◆ **What is expected**
How many lines in the records below contain the word "order"? Reply with the number alone.

◆ **Information**
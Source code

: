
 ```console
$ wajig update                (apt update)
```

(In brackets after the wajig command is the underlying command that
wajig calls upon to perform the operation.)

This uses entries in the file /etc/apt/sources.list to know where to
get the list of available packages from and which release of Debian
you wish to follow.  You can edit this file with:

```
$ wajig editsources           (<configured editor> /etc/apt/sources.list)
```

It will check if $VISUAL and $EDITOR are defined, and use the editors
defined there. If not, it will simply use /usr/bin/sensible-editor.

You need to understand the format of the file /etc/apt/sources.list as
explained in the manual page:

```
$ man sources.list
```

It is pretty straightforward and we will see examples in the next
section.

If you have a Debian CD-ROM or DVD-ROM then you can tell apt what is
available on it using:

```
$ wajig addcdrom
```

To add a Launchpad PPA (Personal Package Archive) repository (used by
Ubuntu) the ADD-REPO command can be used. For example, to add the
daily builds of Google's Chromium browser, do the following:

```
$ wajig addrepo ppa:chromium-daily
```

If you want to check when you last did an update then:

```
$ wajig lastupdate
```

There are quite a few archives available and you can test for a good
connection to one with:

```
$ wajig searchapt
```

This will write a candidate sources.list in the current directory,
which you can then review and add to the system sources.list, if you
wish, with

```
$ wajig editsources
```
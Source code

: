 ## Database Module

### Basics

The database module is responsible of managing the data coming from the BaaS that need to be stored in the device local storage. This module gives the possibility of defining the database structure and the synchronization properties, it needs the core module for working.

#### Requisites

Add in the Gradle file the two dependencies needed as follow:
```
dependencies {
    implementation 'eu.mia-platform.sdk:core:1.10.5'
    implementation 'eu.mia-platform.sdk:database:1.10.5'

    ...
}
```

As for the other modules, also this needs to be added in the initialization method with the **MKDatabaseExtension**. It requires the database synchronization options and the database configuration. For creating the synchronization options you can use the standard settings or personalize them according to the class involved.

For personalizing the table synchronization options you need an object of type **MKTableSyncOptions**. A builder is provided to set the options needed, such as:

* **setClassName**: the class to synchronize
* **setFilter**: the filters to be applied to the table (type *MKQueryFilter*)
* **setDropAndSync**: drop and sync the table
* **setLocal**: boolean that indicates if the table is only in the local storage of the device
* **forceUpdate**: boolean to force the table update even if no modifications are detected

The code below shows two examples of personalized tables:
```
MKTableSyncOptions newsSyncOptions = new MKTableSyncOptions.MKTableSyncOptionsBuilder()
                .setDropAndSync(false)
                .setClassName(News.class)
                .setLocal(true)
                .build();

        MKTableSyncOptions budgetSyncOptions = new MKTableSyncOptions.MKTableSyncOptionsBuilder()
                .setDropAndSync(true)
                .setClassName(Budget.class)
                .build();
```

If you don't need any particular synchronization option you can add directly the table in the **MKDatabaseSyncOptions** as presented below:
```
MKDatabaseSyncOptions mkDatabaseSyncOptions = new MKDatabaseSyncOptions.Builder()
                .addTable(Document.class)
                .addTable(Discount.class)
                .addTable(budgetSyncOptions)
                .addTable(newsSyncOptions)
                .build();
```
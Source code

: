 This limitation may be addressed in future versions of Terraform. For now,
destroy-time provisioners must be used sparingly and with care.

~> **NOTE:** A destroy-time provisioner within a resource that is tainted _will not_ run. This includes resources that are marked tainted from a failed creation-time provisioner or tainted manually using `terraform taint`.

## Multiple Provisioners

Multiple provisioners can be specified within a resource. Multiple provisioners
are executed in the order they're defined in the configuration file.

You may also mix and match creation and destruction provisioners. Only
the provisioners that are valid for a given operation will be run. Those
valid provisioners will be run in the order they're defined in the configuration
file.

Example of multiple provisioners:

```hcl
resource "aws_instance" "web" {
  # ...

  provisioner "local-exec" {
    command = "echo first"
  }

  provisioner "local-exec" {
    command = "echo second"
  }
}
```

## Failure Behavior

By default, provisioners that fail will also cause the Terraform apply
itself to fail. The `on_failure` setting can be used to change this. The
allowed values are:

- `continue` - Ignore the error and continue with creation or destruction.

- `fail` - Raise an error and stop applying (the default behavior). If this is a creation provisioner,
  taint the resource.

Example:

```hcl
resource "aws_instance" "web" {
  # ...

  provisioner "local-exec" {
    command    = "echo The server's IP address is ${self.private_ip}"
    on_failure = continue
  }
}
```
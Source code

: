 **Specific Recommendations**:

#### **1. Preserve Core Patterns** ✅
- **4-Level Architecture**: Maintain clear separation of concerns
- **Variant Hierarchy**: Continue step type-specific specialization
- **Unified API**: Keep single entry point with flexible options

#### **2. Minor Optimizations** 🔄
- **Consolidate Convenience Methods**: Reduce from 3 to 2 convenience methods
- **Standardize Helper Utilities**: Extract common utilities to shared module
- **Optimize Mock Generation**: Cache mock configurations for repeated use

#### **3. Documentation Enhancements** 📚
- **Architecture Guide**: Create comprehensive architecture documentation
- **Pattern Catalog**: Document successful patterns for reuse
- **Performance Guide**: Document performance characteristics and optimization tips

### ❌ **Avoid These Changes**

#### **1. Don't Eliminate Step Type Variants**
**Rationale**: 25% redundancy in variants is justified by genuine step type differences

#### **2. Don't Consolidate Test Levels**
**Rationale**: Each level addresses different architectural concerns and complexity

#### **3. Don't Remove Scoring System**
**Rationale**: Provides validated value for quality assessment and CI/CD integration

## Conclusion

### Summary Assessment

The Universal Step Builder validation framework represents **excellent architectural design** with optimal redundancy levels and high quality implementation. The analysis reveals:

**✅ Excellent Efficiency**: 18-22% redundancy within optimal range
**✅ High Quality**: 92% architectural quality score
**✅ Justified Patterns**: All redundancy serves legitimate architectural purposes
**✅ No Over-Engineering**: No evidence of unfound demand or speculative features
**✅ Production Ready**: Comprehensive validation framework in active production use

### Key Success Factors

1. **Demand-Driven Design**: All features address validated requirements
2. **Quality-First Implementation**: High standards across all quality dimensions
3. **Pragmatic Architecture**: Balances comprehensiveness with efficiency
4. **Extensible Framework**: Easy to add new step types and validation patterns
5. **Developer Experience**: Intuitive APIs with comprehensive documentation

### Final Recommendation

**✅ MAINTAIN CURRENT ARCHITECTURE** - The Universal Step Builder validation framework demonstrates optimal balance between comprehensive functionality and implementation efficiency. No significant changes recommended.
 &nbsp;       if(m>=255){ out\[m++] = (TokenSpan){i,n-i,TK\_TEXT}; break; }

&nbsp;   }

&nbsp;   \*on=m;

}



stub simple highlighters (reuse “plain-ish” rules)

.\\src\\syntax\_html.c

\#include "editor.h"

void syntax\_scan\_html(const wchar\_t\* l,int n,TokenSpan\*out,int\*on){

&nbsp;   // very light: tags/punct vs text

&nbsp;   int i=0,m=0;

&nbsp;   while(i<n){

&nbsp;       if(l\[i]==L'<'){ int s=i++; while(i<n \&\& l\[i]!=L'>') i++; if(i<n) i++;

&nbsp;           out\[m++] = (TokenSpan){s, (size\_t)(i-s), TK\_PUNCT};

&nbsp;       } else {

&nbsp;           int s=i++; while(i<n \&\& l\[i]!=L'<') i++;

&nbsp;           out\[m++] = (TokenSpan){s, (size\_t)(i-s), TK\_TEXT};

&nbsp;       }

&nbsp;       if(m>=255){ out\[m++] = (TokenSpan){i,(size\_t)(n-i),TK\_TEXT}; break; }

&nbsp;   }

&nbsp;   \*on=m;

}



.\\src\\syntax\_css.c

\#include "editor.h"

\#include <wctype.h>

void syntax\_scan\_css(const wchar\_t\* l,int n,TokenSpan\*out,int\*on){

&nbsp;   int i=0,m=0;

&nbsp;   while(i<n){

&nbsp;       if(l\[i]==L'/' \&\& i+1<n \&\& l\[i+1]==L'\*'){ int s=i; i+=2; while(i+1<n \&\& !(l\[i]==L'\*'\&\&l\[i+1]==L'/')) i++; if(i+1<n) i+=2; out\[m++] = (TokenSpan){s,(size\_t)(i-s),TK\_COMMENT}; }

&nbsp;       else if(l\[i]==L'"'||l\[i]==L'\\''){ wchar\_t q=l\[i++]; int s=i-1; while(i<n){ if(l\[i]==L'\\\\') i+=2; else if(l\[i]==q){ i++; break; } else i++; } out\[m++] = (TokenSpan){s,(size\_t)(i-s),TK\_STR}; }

◆ **Task output**
2